Le Directeur constata peu à peu que le Petit Théâtre devenait insensible à ses coups de griffes et à ses intimidations. Hamlet, campé dans le sol de la scène l’observait et c’est lui qui reculait, pied à pied. De jour en jour il perdait le terrain qu’il avait soumis aux brouilles et aux injonctions. Hamlet avait rétabli l’ordre de l’incertitude et du doute…

Quand la première eut lieu, le Petit Théâtre connut le succès des jours de fête, le public ressortait le cœur fort, les acteurs balayaient d’un revers de manche la fatigue et la lourdeur des horaires, le Directeur ressentit une joie qu’il ne connaissait pas. Hamlet, subliminal Hamlet, ne quittait plus l’enceinte du théâtre. Et lui, l’homme des comptes et des programmations, des projets et des alliances avait été conquis. Le poète avait ouvert à nouveau le Petit Théâtre aux quatre vents, il était balayé et plus fort à la fois, submergé et plus léger que jamais.

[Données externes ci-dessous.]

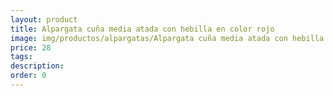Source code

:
 ```yaml
---
layout: product
title: Alpargata cuña media atada con hebilla en color rojo 
image: img/productos/alpargatas/Alpargata cuña media atada con hebilla en color rojo =28.webp
price: 28
tags: 
description: 
order: 0
---
```

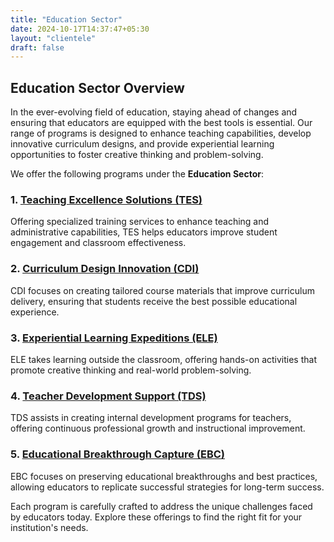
 ```yaml
---
title: "Education Sector"
date: 2024-10-17T14:37:47+05:30
layout: "clientele"
draft: false
---
```


## Education Sector Overview

In the ever-evolving field of education, staying ahead of changes and ensuring that educators are equipped with the best tools is essential. Our range of programs is designed to enhance teaching capabilities, develop innovative curriculum designs, and provide experiential learning opportunities to foster creative thinking and problem-solving.

We offer the following programs under the **Education Sector**:

### 1. [Teaching Excellence Solutions (TES)](/clientele-beneficiaries/education/tes)

Offering specialized training services to enhance teaching and administrative capabilities, TES helps educators improve student engagement and classroom effectiveness.

### 2. [Curriculum Design Innovation (CDI)](/clientele-beneficiaries/education/cdi)

CDI focuses on creating tailored course materials that improve curriculum delivery, ensuring that students receive the best possible educational experience.

### 3. [Experiential Learning Expeditions (ELE)](/clientele-beneficiaries/education/ele)

ELE takes learning outside the classroom, offering hands-on activities that promote creative thinking and real-world problem-solving.

### 4. [Teacher Development Support (TDS)](/clientele-beneficiaries/education/tds)

TDS assists in creating internal development programs for teachers, offering continuous professional growth and instructional improvement.

### 5. [Educational Breakthrough Capture (EBC)](/clientele-beneficiaries/education/ebc)

EBC focuses on preserving educational breakthroughs and best practices, allowing educators to replicate successful strategies for long-term success.

Each program is carefully crafted to address the unique challenges faced by educators today. Explore these offerings to find the right fit for your institution's needs.
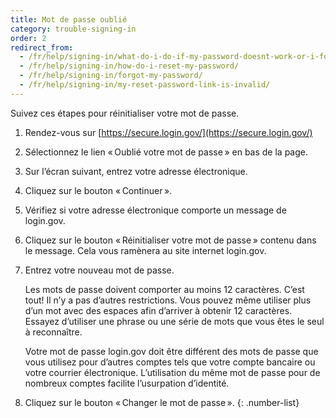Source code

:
 ```yaml
---
title: Mot de passe oublié
category: trouble-signing-in
order: 2
redirect_from:
  - /fr/help/signing-in/what-do-i-do-if-my-password-doesnt-work-or-i-forget-it/
  - /fr/help/signing-in/how-do-i-reset-my-password/
  - /fr/help/signing-in/forgot-my-password/
  - /fr/help/signing-in/my-reset-password-link-is-invalid/
---
```


Suivez ces étapes pour réinitialiser votre mot de passe.

1. Rendez-vous sur [https://secure.login.gov/](https://secure.login.gov/)
1. Sélectionnez le lien « Oublié votre mot de passe » en bas de la page.
1. Sur l’écran suivant, entrez votre adresse électronique.
1. Cliquez sur le bouton « Continuer ».
1. Vérifiez si votre adresse électronique comporte un message de login.gov.
1. Cliquez sur le bouton « Réinitialiser votre mot de passe » contenu dans le message. Cela vous ramènera au site internet login.gov.
1. Entrez votre nouveau mot de passe.

    Les mots de passe doivent comporter au moins 12 caractères. C’est tout! Il n’y a pas d’autres restrictions. Vous pouvez même utiliser plus d’un mot avec des espaces afin d’arriver à obtenir 12 caractères. Essayez d’utiliser une phrase ou une série de mots que vous êtes le seul à reconnaître.

    Votre mot de passe login.gov doit être différent des mots de passe que vous utilisez pour d’autres comptes tels que votre compte bancaire ou votre courrier électronique. L’utilisation du même mot de passe pour de nombreux comptes facilite l’usurpation d’identité.
1. Cliquez sur le bouton « Changer le mot de passe ».
{: .number-list}
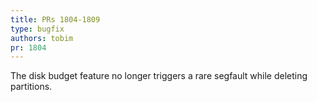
 ```yaml
---
title: PRs 1804-1809
type: bugfix
authors: tobim
pr: 1804
---
```


The disk budget feature no longer triggers a rare segfault while deleting
partitions.
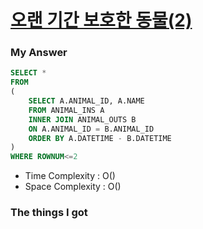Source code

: # [오랜 기간 보호한 동물(2)](https://school.programmers.co.kr/learn/courses/30/lessons/59411)

### My Answer

```sql
SELECT *
FROM
(
    SELECT A.ANIMAL_ID, A.NAME
    FROM ANIMAL_INS A
    INNER JOIN ANIMAL_OUTS B
    ON A.ANIMAL_ID = B.ANIMAL_ID
    ORDER BY A.DATETIME - B.DATETIME
)
WHERE ROWNUM<=2
```

* Time Complexity : O()
* Space Complexity : O()



### The things I got
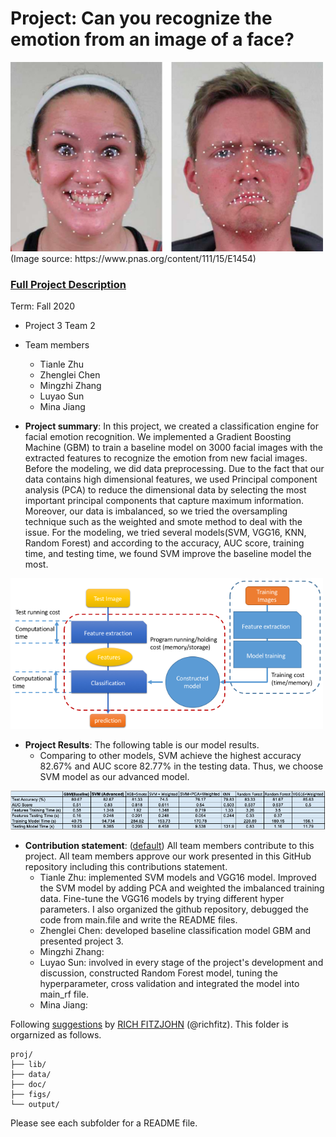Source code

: # Project: Can you recognize the emotion from an image of a face? 
<img src="figs/CE.jpg" alt="Compound Emotions" width="500"/>
(Image source: https://www.pnas.org/content/111/15/E1454)

### [Full Project Description](doc/project3_desc.md)

Term: Fall 2020

+ Project 3 Team 2
+ Team members
	+ Tianle Zhu 
	+ Zhenglei Chen 
	+ Mingzhi Zhang 
	+ Luyao Sun
	+ Mina Jiang 

+ **Project summary**: In this project, we created a classification engine for facial emotion recognition. We implemented a Gradient Boosting Machine (GBM) to train a baseline model on 3000 facial images with the extracted features to recognize the emotion from new facial images. Before the modeling, we did data preprocessing. Due to the fact that our data contains high dimensional features, we used Principal component analysis (PCA) to reduce the dimensional data by selecting the most important principal components that capture maximum information. Moreover, our data is imbalanced, so we tried the oversampling technique such as the weighted and smote method to deal with the issue. For the modeling, we tried several models(SVM, VGG16, KNN, Random Forest) and according to the accuracy, AUC score, training time, and testing time, we found SVM improve the baseline model the most. 
<img src="figs/predictiveprogram.png" width="500"/>

+ **Project Results**: The following table is our model results. 
  + Comparing to other models, SVM achieve the highest accuracy 82.67% and AUC score 82.77% in the testing data. Thus, we choose SVM model as our advanced model.
<img src="figs/results.png" width="1000"/>

   

+ **Contribution statement**: ([default](doc/a_note_on_contributions.md)) All team members contribute to this project. All team members approve our work presented in this GitHub repository including this contributions statement. 
  + Tianle Zhu: implemented SVM models and VGG16 model. Improved the SVM model by adding PCA and weighted the imbalanced training data. Fine-tune the VGG16 models by trying different hyper parameters. I also organized the github repository, debugged the code from main.file and write the README files.
  + Zhenglei Chen: developed baseline classification model GBM and presented project 3.
  + Mingzhi Zhang:
  + Luyao Sun: involved in every stage of the project's development and discussion, constructed Random Forest model, tuning the hyperparameter, cross validation and integrated the model into main_rf file.
  + Mina Jiang: 

Following [suggestions](http://nicercode.github.io/blog/2013-04-05-projects/) by [RICH FITZJOHN](http://nicercode.github.io/about/#Team) (@richfitz). This folder is orgarnized as follows.

```
proj/
├── lib/
├── data/
├── doc/
├── figs/
└── output/
```

Please see each subfolder for a README file.
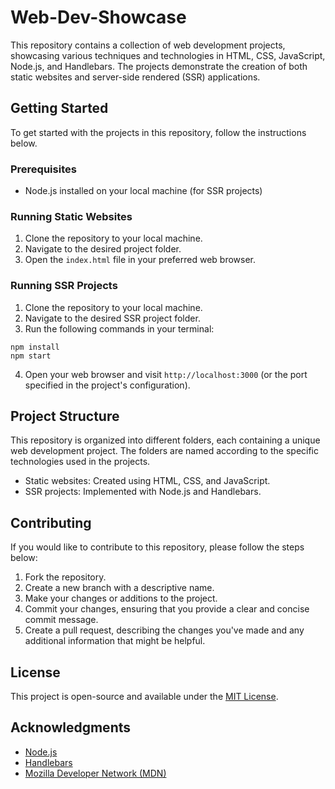 # Web-Dev-Showcase

This repository contains a collection of web development projects, showcasing various techniques and technologies in HTML, CSS, JavaScript, Node.js, and Handlebars. The projects demonstrate the creation of both static websites and server-side rendered (SSR) applications.

## Getting Started

To get started with the projects in this repository, follow the instructions below.

### Prerequisites

- Node.js installed on your local machine (for SSR projects)

### Running Static Websites

1. Clone the repository to your local machine.
2. Navigate to the desired project folder.
3. Open the `index.html` file in your preferred web browser.

### Running SSR Projects

1. Clone the repository to your local machine.
2. Navigate to the desired SSR project folder.
3. Run the following commands in your terminal:
``` 
npm install
npm start
```
4. Open your web browser and visit `http://localhost:3000` (or the port specified in the project's configuration).

## Project Structure

This repository is organized into different folders, each containing a unique web development project. The folders are named according to the specific technologies used in the projects.

- Static websites: Created using HTML, CSS, and JavaScript.
- SSR projects: Implemented with Node.js and Handlebars.

## Contributing

If you would like to contribute to this repository, please follow the steps below:

1. Fork the repository.
2. Create a new branch with a descriptive name.
3. Make your changes or additions to the project.
4. Commit your changes, ensuring that you provide a clear and concise commit message.
5. Create a pull request, describing the changes you've made and any additional information that might be helpful.

## License

This project is open-source and available under the [MIT License](https://opensource.org/licenses/MIT).

## Acknowledgments

- [Node.js](https://nodejs.org/)
- [Handlebars](https://handlebarsjs.com/)
- [Mozilla Developer Network (MDN)](https://developer.mozilla.org/)

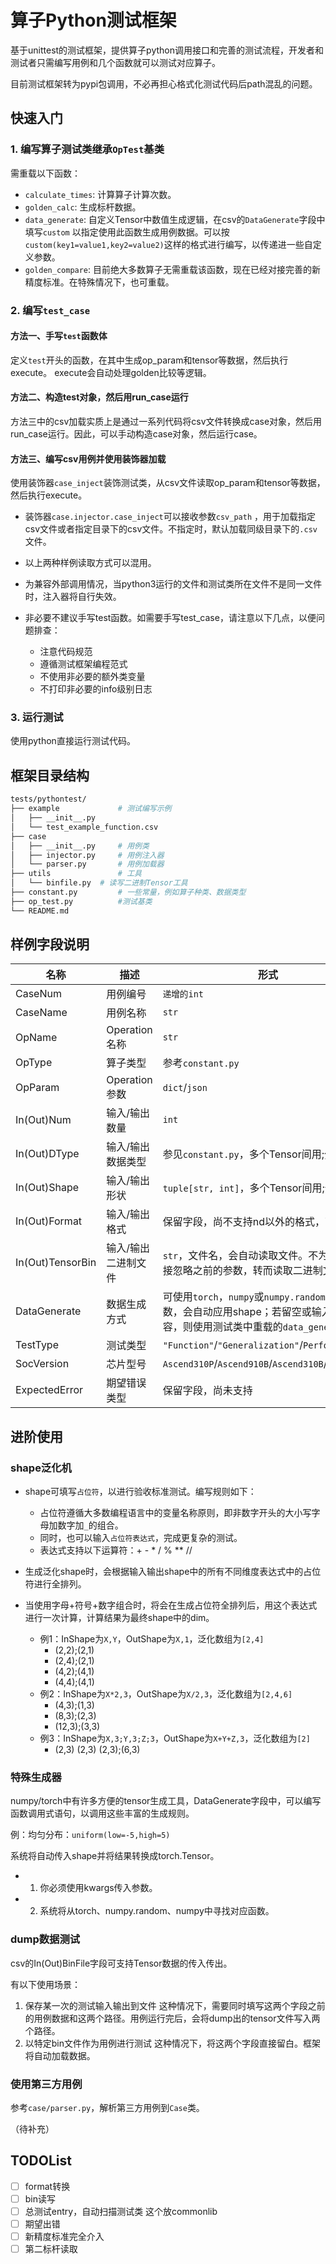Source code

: # 算子Python测试框架

基于unittest的测试框架，提供算子python调用接口和完善的测试流程，开发者和测试者只需编写用例和几个函数就可以测试对应算子。

目前测试框架转为pypi包调用，不必再担心格式化测试代码后path混乱的问题。

## 快速入门

### 1. 编写算子测试类继承`OpTest`基类

需重载以下函数：

- `calculate_times`: 计算算子计算次数。
- `golden_calc`: 生成标杆数据。
- `data_generate`: 自定义Tensor中数值生成逻辑，在csv的`DataGenerate`字段中填写`custom`
  以指定使用此函数生成用例数据。可以按`custom(key1=value1,key2=value2)`这样的格式进行编写，以传递进一些自定义参数。
- `golden_compare`: 目前绝大多数算子无需重载该函数，现在已经对接完善的新精度标准。在特殊情况下，也可重载。

### 2. 编写`test_case`

#### 方法一、手写`test`函数体

定义`test`开头的函数，在其中生成op_param和tensor等数据，然后执行execute。
execute会自动处理golden比较等逻辑。

#### 方法二、构造test对象，然后用run_case运行

方法三中的csv加载实质上是通过一系列代码将csv文件转换成case对象，然后用run_case运行。因此，可以手动构造case对象，然后运行case。

#### 方法三、编写csv用例并使用装饰器加载

使用装饰器`case_inject`装饰测试类，从csv文件读取op_param和tensor等数据，然后执行execute。

- 装饰器`case.injector.case_inject`可以接收参数`csv_path`
  ，用于加载指定csv文件或者指定目录下的csv文件。不指定时，默认加载同级目录下的`.csv`文件。

- 以上两种样例读取方式可以混用。

- 为兼容外部调用情况，当python3运行的文件和测试类所在文件不是同一文件时，注入器将自行失效。

- 非必要不建议手写test函数。如需要手写test_case，请注意以下几点，以便问题排查：
  - 注意代码规范
  - 遵循测试框架编程范式
  - 不使用非必要的额外类变量
  - 不打印非必要的info级别日志

### 3. 运行测试

使用python直接运行测试代码。

## 框架目录结构

```bash
tests/pythontest/
├── example             # 测试编写示例
│   ├── __init__.py
│   └── test_example_function.csv
├── case
│   ├── __init__.py     # 用例类
│   ├── injector.py     # 用例注入器
│   └── parser.py       # 用例加载器
├── utils               # 工具
│   └── binfile.py  # 读写二进制Tensor工具
├── constant.py         # 一些常量，例如算子种类、数据类型
├── op_test.py          #测试基类
└── README.md

```

## 样例字段说明

| 名称             | 描述                | 形式                                                                                                                           |
| ---------------- | ------------------- | ------------------------------------------------------------------------------------------------------------------------------ |
| CaseNum          | 用例编号            | `递增的int`                                                                                                                    |
| CaseName         | 用例名称            | `str`                                                                                                                          |
| OpName           | Operation名称       | `str`                                                                                                                          |
| OpType           | 算子类型            | 参考`constant.py`                                                                                                              |
| OpParam          | Operation参数       | `dict`/`json`                                                                                                                  |
| In(Out)Num       | 输入/输出数量       | `int`                                                                                                                          |
| In(Out)DType     | 输入/输出数据类型   | 参见`constant.py`，多个Tensor间用;分隔                                                                                         |
| In(Out)Shape     | 输入/输出形状       | `tuple[str, int]`，多个Tensor间用;分隔                                                                                         |
| In(Out)Format    | 输入/输出格式       | 保留字段，尚不支持nd以外的格式，可留空                                                                                         |
| In(Out)TensorBin | 输入/输出二进制文件 | `str`，文件名，会自动读取文件。不为空时，直接忽略之前的参数，转而读取二进制文件。                                              |  |  |
| DataGenerate     | 数据生成方式        | 可使用`torch`，`numpy`或`numpy.random`中的函数，会自动应用shape；若留空或输入无效内容，则使用测试类中重载的`data_generate`函数 |
| TestType         | 测试类型            | `"Function"`/`"Generalization"`/`Performance`                                                                                  |
| SocVersion       | 芯片型号            | `Ascend310P`/`Ascend910B`/`Ascend310B`/`Ascend910`                                                                             |
| ExpectedError    | 期望错误类型        | 保留字段，尚未支持                                                                                                             |

## 进阶使用

### shape泛化机

- shape可填写`占位符`，以进行验收标准测试。编写规则如下：
  - 占位符遵循大多数编程语言中的变量名称原则，即非数字开头的大小写字母加数字加`_`的组合。
  - 同时，也可以输入`占位符表达式`，完成更复杂的测试。
  - 表达式支持以下运算符：+ - * / % ** //

- 生成泛化shape时，会根据输入输出shape中的所有不同维度表达式中的占位符进行全排列。

- 当使用字母+符号+数字组合时，将会在生成占位符全排列后，用这个表达式进行一次计算，计算结果为最终shape中的dim。
  - 例1：InShape为`X,Y`，OutShape为`X,1`，泛化数组为`[2,4]`
    - (2,2);(2,1)
    - (2,4);(2,1)
    - (4,2);(4,1)
    - (4,4);(4,1)
  - 例2：InShape为`X*2,3`，OutShape为`X/2,3`，泛化数组为`[2,4,6]`
    - (4,3);(1,3)
    - (8,3);(2,3)
    - (12,3);(3,3)
  - 例3：InShape为`X,3;Y,3;Z;3`，OutShape为`X+Y+Z,3`，泛化数组为`[2]`
    - (2,3) (2,3) (2,3);(6,3)

### 特殊生成器

numpy/torch中有许多方便的tensor生成工具，DataGenerate字段中，可以编写函数调用式语句，以调用这些丰富的生成规则。

例：均匀分布：`uniform(low=-5,high=5)`

系统将自动传入shape并将结果转换成torch.Tensor。

-
    1. 你必须使用kwargs传入参数。
-
    2. 系统将从torch、numpy.random、numpy中寻找对应函数。

### dump数据测试

csv的In(Out)BinFile字段可支持Tensor数据的传入传出。

有以下使用场景：

1. 保存某一次的测试输入输出到文件
   这种情况下，需要同时填写这两个字段之前的用例数据和这两个路径。用例运行完后，会将dump出的tensor文件写入两个路径。
2. 以特定bin文件作为用例进行测试
    这种情况下，将这两个字段直接留白。框架将自动加载数据。

### 使用第三方用例

参考`case/parser.py`，解析第三方用例到`Case`类。

（待补充）

## TODOList

- [ ] format转换
- [ ] bin读写
- [ ] 总测试entry，自动扫描测试类 这个放commonlib
- [ ] 期望出错
- [ ] 新精度标准完全介入
- [ ] 第二标杆读取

Le metteur en scène quitta les lieux un sourire aux lèvres, on apprit qu’elle venait de Bosnie, que sa famille avait été liquidée lors des massacres de la fin du siècle dernier, que son théâtre avait été bombardé, que nombre d’acteurs avaient été liquidés, une balle dans la nuque, que Shakespeare avait été un temps leur dernier recours, que de jeunes poètes avaient retrouvé leurs forces à son contact, qu’ils avaient renoué avec la grandeur des échecs et accepté d’errer dans de pauvres éclaircies. Mais les théâtres attendaient leurs textes et ils n’avaient plus d’échappatoires. Ils écrivaient comme ils pouvaient, dans les loges encombrées, sur des coins de tables, un œil sur les murs éventrés, un autre sur l’ombre des acteurs disparus. Ils regardaient à travers le chaos des sales dévastées le monde qui avait été le leur, avant la guerre et les pogroms, ils regardaient le ciel et la terre, les vallées et les forêts humides, ils regardaient les fleuves encaissés et les montagnes noyées de brume, ils regardaient les villages incendiés et les villes rasées, ils regardaient à l’intérieur des hommes qui avaient conduit tant d’autres aux fosses communes, ils regardaient les victimes, les yeux englués de chaux vive et les mains entravées, ils regardaient par-delà ce qu’ils pouvaient voir et c’est dans les théâtres qu’ils faisaient éclore leurs terribles visions.

C’est dans ce monde au flanc percé qu’elle retournait, c’est là qu’elle allait reprendre son travail, elle était heureuse d’avoir accompagné Hamlet dans les murs du Petit Théâtre et avoua qu’elle y avait découvert des dangers et des pièges qu’elle ne connaissait pas. Ce monde était miné, autant que le sien, mais de bien d’autres façons et elle s’inquiétait de nous pour l’avenir. Hamlet allait vieillir, s’empâter, prendre la couleur des murs, traîner la jambe dans les travées de la petite salle, c’était le sort d’Hamlet, celui de se décomposer, de tomber en lambeaux. Mais elle avait rencontré tout au long de ces mois de répétition, des acteurs, des auteurs prêts à frotter leur cynisme au cuir des strapontins. Il fallait leur demander de l’aide et ils viendraient au secours d’Hamlet. Et cela est une chose certaine, ajouta-t-elle, ils viendront.